After the 1907 panic, a young editor at The Journal of Commerce, H. Parker Willis, became a leader in the drive to establish a Central Bank. He teamed up with Carter Glass, the Virginia senator, to write the Federal Reserve Act. Much of the work was done in the offices of the JoC.

Throughout its history, the JoC maintained a different perspective on the news. Coverage of major events, such as the San Francisco earthquake of 1906 and the U.S. entry into World War I, emphasized the effect on business. During World War II, the JoC reprinted and indexed the wartime regulations that controlled production and supplies.

The JoC's profits boomed during World War I with a sharp increase in advertising and circulation related to the wartime industrial expansion. The growth continued into the early 1920s. Then in 1921, the Dodsworths sold the paper to William C. Reick, who acquired it with money put up by Charles A. Stoneham, the wealthy owner of racehorses and the New York Giants. After Reick died in 1924, Stoneham appointed a new front man, Raphael Govin, who pushed the JoC into more sports coverage.
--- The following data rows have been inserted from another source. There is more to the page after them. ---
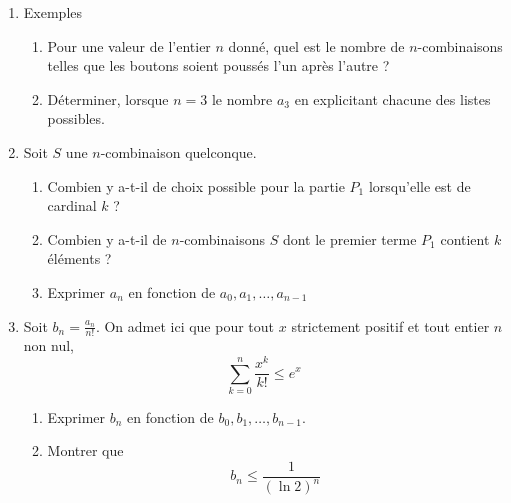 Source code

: \begin{enumerate}
\item Exemples
\begin{enumerate}
\item Pour une valeur de l'entier $n$ donn{\'e}, quel est le nombre de $n$-combinaisons telles que les boutons soient pouss{\'e}s l'un apr{\`e}s l'autre ?
\item D{\'e}terminer, lorsque $n=3$ le nombre $a_3$ en explicitant chacune des listes possibles.
\end{enumerate}
\item Soit $S$ une $n$-combinaison quelconque.
\begin{enumerate}
\item Combien y a-t-il de choix possible pour la partie $P_1$ lorsqu'elle est de cardinal $k$ ?
\item Combien y a-t-il de $n$-combinaisons $S$ dont le premier terme $P_1$ contient $k$ {\'e}l{\'e}ments ?
\item Exprimer $a_n$ en fonction de $a_0,a_1,\ldots,a_{n-1}$
\end{enumerate}
\item Soit $b_n=\frac{a_n}{n !}$.\newline
On admet ici que pour tout $x$ strictement positif et tout entier $n$ non nul,
$$\sum _{k=0}^{n}\frac{x^{k}}{k !}\leq e^{x}$$
\begin{enumerate}
\item Exprimer $b_n$ en fonction de $b_0,b_1,\ldots,b_{n-1}$.
\item Montrer que $$b_n\leq \frac{1}{(\ln 2)^n}$$
\end{enumerate}

\end{enumerate}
Willis, who had become editor-in-chief of the JoC in 1919, watched with alarm as the paper's profits began to dwindle, when everyone else in the Roaring Twenties was making money. After Govin died and the JoC appeared to be on the verge of extinction, the paper was purchased in 1927 by the three Ridder brothers: Bernard H., Joseph E. and Victor F. They were the sons of Herman Ridder, the publisher of the German-language Staats Zeitung, the New York Herald and the Long Island Press.

The outbreak of World War II dramatically affected financial and commodity markets. The Ridder brothers soon built a newspaper empire of their own. They sold the JoC's AP franchise, which was a valuable asset in a day when access to the AP wires was restricted to franchise-holders. This enabled them to buy the St. Paul Pioneer Press-Dispatch. Bernard H. Ridder became publisher of the Pioneer Press-Dispatch, turning the JoC presidency over to Joseph E. Ridder.

In the postwar years, the JoC also earned a reputation as a prime source of international trade news. In 1973 the paper scooped the world on perhaps the most significant economic development of the last 30 years. Six days ahead of any other newspaper, the JoC reported that Arab nations were going to embargo oil shipments to the U.S.

On Saturday, October 20, 1973, as the Yom Kippur War raged, the world learned that Arab nations would be suspending the supply of oil to the United States. The Journal of Commerce had the story of the notorious Arab oil embargo more than a week earlier. "It was a story that impacted the entire world," said Harold Gold, who was editor of the JoC at the time. Few thought the Arab nations would use oil as a weapon against the U.S. in response to its military support for Israel, which included a $2.2 billion military aid package. There had been threats, and an attempted embargo in 1967 that failed, so most dismissed the idea that it would ever happen.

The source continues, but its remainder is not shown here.